And I will pour out on the house of David and the inhabitants of Jerusalem a spirit of grace and pleas for mercy, so that, when they look on me, on him whom they have pierced, they shall mourn for him, as one mourns for an only child, and weep bitterly over him, as one weeps over a firstborn.

This Old Testament prophecy from Zechariah anticipates the sorrowful yet redemptive event of Good Friday. The imagery of looking upon the one whom they have pierced and mourning as for an only child foreshadows the deep emotional and spiritual impact of Christ’s crucifixion.

It portrays a divine outpouring of grace and mercy that leads to heartfelt repentance.

Revelation 1:18 (NIV)

I am the Living One; I was dead, and now look, I am alive for ever and ever! And I hold the keys of death and Hades.

In the book of Revelation, Jesus declares his triumph over death, signifying the ultimate victory accomplished on Good Friday and Easter. This verse provides a powerful conclusion to the narrative of Christ’s redemptive work, assuring believers of his eternal life and authority over death.

The keys of death and Hades symbolize Christ’s sovereignty over the grave and the promise of resurrection for all who believe in him.

Matthew 26:39 (ESV)

And going a little farther he fell on his face and prayed, saying, “My Father, if it be possible, let this cup pass from me; nevertheless, not as I will, but as you will.”

In the garden of Gethsemane, Jesus’ prayer reveals the depth of his humanity and the weight of the sacrifice he was about to make on Good Friday. The submission to the Father’s will, despite the intense personal struggle, sets the tone for the selfless obedience that culminates on the cross.

This verse invites believers to align their will with God’s purpose even in the face of adversity.

Psalm 22:1 (NIV)

My God, my God, why have you forsaken me? Why are you so far from saving me, so far from my cries of anguish?
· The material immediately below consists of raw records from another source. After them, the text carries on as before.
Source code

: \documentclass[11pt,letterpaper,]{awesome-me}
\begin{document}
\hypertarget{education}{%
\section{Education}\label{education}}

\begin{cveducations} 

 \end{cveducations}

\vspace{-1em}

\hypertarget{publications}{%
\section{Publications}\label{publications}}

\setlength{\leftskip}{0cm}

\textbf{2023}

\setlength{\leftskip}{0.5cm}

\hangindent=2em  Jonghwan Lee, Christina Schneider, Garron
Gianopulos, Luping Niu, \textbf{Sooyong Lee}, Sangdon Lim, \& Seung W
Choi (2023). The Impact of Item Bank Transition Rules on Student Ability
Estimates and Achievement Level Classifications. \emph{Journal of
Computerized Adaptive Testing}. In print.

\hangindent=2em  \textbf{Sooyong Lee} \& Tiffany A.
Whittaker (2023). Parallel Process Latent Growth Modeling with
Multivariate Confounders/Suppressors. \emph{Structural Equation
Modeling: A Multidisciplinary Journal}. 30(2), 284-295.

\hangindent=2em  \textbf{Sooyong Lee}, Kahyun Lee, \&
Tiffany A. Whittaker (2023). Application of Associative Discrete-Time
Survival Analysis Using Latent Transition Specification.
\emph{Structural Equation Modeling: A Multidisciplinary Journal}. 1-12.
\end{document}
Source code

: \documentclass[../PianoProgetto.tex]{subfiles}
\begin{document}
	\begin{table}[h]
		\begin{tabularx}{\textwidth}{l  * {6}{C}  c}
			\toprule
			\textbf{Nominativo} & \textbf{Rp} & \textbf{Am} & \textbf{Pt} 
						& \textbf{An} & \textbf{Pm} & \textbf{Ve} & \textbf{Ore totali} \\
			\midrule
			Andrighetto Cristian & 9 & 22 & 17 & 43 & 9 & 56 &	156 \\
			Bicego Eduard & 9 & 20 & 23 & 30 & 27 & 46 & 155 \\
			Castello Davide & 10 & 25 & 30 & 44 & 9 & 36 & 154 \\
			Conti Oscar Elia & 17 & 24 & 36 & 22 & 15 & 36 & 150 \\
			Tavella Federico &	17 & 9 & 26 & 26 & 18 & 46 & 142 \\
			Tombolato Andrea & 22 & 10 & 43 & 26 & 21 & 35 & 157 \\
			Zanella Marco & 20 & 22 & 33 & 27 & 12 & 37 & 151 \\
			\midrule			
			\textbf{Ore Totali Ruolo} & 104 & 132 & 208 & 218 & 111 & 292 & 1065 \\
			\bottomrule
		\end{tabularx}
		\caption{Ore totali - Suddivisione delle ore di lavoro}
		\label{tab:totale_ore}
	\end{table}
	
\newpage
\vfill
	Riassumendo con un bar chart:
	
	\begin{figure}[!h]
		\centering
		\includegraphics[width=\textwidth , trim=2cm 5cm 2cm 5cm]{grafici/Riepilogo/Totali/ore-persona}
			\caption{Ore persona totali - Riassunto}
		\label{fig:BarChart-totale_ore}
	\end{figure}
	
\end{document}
This psalm, written by David, prophetically mirrors the words Jesus uttered on the cross. The sense of abandonment expressed in these verses foreshadows the isolation and spiritual darkness that Christ would experience on Good Friday.

Despite the apparent distance, the psalm ultimately turns to a declaration of trust and praise, emphasizing the hope that transcends moments of despair.

Mark 15:37-39 (NIV)

With a loud cry, Jesus breathed his last. The curtain of the temple was torn in two from top to bottom. And when the centurion, who stood there in front of Jesus, saw how he died, he said, “Surely, this man was the Son of God!”

The dramatic events surrounding Jesus’ death are vividly depicted in Mark’s Gospel. The tearing of the temple curtain symbolizes the access to God made possible through Christ’s sacrifice.

The centurion’s declaration recognizes the divine nature of Jesus, affirming the significance of the moment and the transformative impact of Good Friday on those who witnessed it.

1 John 1:7 (ESV)

But if we walk in the light, as he is in the light, we have fellowship with one another, and the blood of Jesus his Son cleanses us from all sin.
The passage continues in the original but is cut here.